Features

2008: A Year Of Predictions

By Scott Badler
Friday December 21, 2007

Bush Plans Half-True Memoir—President Bush announces that he is “knee-deep” into writing his memoirs (tentatively titled “Remission Reaccomplished”). “I’ve told Presidential Librarian nominee (Laura) to make sure the book is in both the non-fiction and fiction sections of my presidential library because quite a lot of it is true.”  

 

Former 49er Great Pans for Eggs—Disgusted with the 49ers quarterbacking, Hall of Famer Joe Montana donates sperm in the hopes of creating a future All-Pro QB for the 49ers. Now he’s seeking a gal with eggs to spare who wants help the downtrodden franchise. “Since we can’t draft a great quarterback, we’ll create one,” said Montana.

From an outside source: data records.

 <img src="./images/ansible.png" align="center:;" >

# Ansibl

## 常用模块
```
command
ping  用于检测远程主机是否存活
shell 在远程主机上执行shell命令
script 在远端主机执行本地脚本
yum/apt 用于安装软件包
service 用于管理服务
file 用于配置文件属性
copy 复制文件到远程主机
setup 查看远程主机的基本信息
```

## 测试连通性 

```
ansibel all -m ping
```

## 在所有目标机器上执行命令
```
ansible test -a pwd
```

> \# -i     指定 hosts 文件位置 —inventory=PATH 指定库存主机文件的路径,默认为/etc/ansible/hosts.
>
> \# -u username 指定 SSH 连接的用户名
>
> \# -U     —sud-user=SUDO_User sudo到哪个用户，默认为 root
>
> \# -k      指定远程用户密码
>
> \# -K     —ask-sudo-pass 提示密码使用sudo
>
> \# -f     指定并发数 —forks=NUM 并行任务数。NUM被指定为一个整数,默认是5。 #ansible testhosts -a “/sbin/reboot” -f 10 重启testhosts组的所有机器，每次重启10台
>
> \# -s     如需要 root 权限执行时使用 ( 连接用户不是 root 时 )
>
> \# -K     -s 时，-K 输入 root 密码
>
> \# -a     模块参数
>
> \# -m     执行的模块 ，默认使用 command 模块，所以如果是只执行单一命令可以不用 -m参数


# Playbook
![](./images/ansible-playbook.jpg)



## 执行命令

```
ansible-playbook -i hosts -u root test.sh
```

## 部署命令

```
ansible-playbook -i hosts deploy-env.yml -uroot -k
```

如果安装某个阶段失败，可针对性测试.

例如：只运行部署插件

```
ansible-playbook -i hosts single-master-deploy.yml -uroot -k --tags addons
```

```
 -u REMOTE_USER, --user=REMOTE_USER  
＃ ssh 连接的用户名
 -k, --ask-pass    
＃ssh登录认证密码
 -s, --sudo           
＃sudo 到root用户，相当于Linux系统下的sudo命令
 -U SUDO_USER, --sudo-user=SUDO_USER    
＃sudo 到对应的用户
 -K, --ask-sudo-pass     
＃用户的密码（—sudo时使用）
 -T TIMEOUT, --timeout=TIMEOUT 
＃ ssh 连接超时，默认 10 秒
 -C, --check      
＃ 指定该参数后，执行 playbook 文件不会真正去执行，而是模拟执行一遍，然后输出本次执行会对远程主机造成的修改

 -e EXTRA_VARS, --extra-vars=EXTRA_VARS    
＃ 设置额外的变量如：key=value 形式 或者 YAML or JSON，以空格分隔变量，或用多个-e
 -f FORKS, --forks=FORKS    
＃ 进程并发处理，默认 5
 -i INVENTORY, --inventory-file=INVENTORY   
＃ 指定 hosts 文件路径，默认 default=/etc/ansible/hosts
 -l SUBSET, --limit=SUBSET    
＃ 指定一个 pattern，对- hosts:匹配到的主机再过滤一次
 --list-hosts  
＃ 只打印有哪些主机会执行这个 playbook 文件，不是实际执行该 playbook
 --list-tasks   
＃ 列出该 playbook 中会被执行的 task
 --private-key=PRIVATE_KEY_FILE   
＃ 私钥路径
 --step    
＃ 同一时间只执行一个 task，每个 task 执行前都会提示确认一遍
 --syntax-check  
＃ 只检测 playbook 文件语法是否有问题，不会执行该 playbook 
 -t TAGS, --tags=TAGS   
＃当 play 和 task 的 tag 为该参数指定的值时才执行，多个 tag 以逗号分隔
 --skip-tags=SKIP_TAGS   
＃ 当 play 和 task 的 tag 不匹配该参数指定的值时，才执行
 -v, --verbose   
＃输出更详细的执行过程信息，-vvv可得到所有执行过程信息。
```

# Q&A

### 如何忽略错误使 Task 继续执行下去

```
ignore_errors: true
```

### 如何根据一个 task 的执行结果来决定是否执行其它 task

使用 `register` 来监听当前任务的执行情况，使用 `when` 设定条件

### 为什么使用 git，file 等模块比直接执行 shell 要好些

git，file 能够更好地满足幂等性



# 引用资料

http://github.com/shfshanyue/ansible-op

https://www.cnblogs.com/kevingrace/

Ad reads: “If you’re a gal with superior peripheral vision, ability to scramble, and a talent for last second heroics, then get in touch.”  

 

Prison Hits—(If Barry Bond is convicted) Serving time in San Quentin for perjury and obstruction of justice, Bonds slugs a home run over the wall into San Francisco Bay and demands that the dinger be added to his total. “That ain’t no tainted home run. A wall is a wall.”  

 

Hell is for Homers—(If Bonds is acquitted) Bonds hits home run, and salutes the Great Down Under instead of pointing to the heavens. “I acknowledged the guy up above for all of those 762 dingers and I got indicted. The fellah down below gets my props now.”  

 

Britney on Straight and Narrow—Britney Spears, set to drive a celebrity lap at the famed Indianapolis 500 Speedway, says “It sure would be a lot easier if they would get rid of all the turns.”  

 

Full House—(If Giuliani wins) President-elect surprises nobody by announcing he is separating from current wife (who will be allowed to live at the White House during his term), but promises to have a new spouse in time for his inauguration. Recognizing the hardship imposed on incompatible couples, Giulliani proposes tax credit for divorcees.  

 

First Man on Hot Seat—(If Clinton wins): President-elect Clinton tells the nation that First Man Bill will “head health care policy commission, immigration task force and maintenance of the doghouse – in case I need to send him there. “He still owes me,” she added.  

 

Jobs on Job Hunt—The day after the Presidential Election, Apple CEO Steve Jobs declares he is planning a run for the Presidency, promising an “iPhone in every pot, and a pair of jeans and black turtleneck for every citizen.”  

 

Great Wall of Fun—In an unusual joint partnership, descendants of contractors who built The Great Wall of China and Disney will build the Mexican border wall. “We’re looking for something that will last a long time and can be a great tourist attraction,” said the project director. “We want people to recognize the wall’s entertainment value.” Preliminary plans call for such attractions as “Mr. Toad’s Wild Immigration Ride” on the Mexican side and “It’s a Big Wall After All” on the U.S. side.  

 

Foreclosure Island—Mounting housing defaults force the creation of a 51st state (formerly Guam). Named the State of Foreclosure (License Plate: Defaulter’s Delight), it is zoned exclusively for mobile homes.